The data below calls for an exact copy.
___ Supplied material
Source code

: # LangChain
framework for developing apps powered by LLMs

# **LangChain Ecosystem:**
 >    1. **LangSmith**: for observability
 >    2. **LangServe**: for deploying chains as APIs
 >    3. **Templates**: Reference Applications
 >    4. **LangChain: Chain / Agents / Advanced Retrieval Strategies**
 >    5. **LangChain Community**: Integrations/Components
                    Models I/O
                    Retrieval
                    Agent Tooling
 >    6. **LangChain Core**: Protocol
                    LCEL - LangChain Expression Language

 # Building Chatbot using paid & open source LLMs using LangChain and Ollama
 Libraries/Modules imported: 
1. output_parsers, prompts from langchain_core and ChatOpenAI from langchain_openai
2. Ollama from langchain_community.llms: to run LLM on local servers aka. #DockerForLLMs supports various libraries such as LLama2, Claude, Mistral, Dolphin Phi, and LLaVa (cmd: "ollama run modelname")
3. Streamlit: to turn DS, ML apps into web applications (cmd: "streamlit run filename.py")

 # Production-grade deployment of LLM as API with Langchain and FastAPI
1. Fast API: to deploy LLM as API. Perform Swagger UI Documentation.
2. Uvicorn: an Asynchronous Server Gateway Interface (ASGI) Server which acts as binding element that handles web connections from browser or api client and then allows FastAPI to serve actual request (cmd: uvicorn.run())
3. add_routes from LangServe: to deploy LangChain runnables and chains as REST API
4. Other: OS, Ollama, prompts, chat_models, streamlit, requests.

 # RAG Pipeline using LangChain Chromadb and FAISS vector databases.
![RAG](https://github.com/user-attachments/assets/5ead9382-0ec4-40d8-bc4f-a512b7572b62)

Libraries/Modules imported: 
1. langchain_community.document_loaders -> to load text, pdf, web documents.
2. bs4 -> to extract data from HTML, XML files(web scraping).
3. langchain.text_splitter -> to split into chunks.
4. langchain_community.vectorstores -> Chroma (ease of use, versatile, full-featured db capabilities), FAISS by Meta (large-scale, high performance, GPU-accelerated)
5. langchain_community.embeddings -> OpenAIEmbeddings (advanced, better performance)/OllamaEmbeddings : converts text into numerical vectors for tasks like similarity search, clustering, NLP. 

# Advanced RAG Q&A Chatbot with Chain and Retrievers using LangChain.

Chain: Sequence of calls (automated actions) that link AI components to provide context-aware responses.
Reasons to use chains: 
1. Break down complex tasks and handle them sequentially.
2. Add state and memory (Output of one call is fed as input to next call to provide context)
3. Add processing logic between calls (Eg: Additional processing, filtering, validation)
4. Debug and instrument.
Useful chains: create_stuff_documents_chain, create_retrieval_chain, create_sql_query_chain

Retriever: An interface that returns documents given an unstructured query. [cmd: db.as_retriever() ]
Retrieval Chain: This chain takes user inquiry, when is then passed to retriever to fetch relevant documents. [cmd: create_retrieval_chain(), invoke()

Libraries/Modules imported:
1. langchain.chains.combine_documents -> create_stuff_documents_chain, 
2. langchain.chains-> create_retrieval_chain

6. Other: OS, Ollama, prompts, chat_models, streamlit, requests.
______
▶ [Output of the task]:
Source code

: # LangChain
framework for developing apps powered by LLMs

# **LangChain Ecosystem:**
 >    1. **LangSmith**: for observability
 >    2. **LangServe**: for deploying chains as APIs
 >    3. **Templates**: Reference Applications
 >    4. **LangChain: Chain / Agents / Advanced Retrieval Strategies**
 >    5. **LangChain Community**: Integrations/Components
                    Models I/O
                    Retrieval
                    Agent Tooling
 >    6. **LangChain Core**: Protocol
                    LCEL - LangChain Expression Language

 # Building Chatbot using paid & open source LLMs using LangChain and Ollama
 Libraries/Modules imported: 
1. output_parsers, prompts from langchain_core and ChatOpenAI from langchain_openai
2. Ollama from langchain_community.llms: to run LLM on local servers aka. #DockerForLLMs supports various libraries such as LLama2, Claude, Mistral, Dolphin Phi, and LLaVa (cmd: "ollama run modelname")
3. Streamlit: to turn DS, ML apps into web applications (cmd: "streamlit run filename.py")

 # Production-grade deployment of LLM as API with Langchain and FastAPI
1. Fast API: to deploy LLM as API. Perform Swagger UI Documentation.
2. Uvicorn: an Asynchronous Server Gateway Interface (ASGI) Server which acts as binding element that handles web connections from browser or api client and then allows FastAPI to serve actual request (cmd: uvicorn.run())
3. add_routes from LangServe: to deploy LangChain runnables and chains as REST API
4. Other: OS, Ollama, prompts, chat_models, streamlit, requests.

 # RAG Pipeline using LangChain Chromadb and FAISS vector databases.
![RAG](https://github.com/user-attachments/assets/5ead9382-0ec4-40d8-bc4f-a512b7572b62)

Libraries/Modules imported: 
1. langchain_community.document_loaders -> to load text, pdf, web documents.
2. bs4 -> to extract data from HTML, XML files(web scraping).
3. langchain.text_splitter -> to split into chunks.
4. langchain_community.vectorstores -> Chroma (ease of use, versatile, full-featured db capabilities), FAISS by Meta (large-scale, high performance, GPU-accelerated)
5. langchain_community.embeddings -> OpenAIEmbeddings (advanced, better performance)/OllamaEmbeddings : converts text into numerical vectors for tasks like similarity search, clustering, NLP. 

# Advanced RAG Q&A Chatbot with Chain and Retrievers using LangChain.

Chain: Sequence of calls (automated actions) that link AI components to provide context-aware responses.
Reasons to use chains: 
1. Break down complex tasks and handle them sequentially.
2. Add state and memory (Output of one call is fed as input to next call to provide context)
3. Add processing logic between calls (Eg: Additional processing, filtering, validation)
4. Debug and instrument.
Useful chains: create_stuff_documents_chain, create_retrieval_chain, create_sql_query_chain

Retriever: An interface that returns documents given an unstructured query. [cmd: db.as_retriever() ]
Retrieval Chain: This chain takes user inquiry, when is then passed to retriever to fetch relevant documents. [cmd: create_retrieval_chain(), invoke()

Libraries/Modules imported:
1. langchain.chains.combine_documents -> create_stuff_documents_chain, 
2. langchain.chains-> create_retrieval_chain

6. Other: OS, Ollama, prompts, chat_models, streamlit, requests.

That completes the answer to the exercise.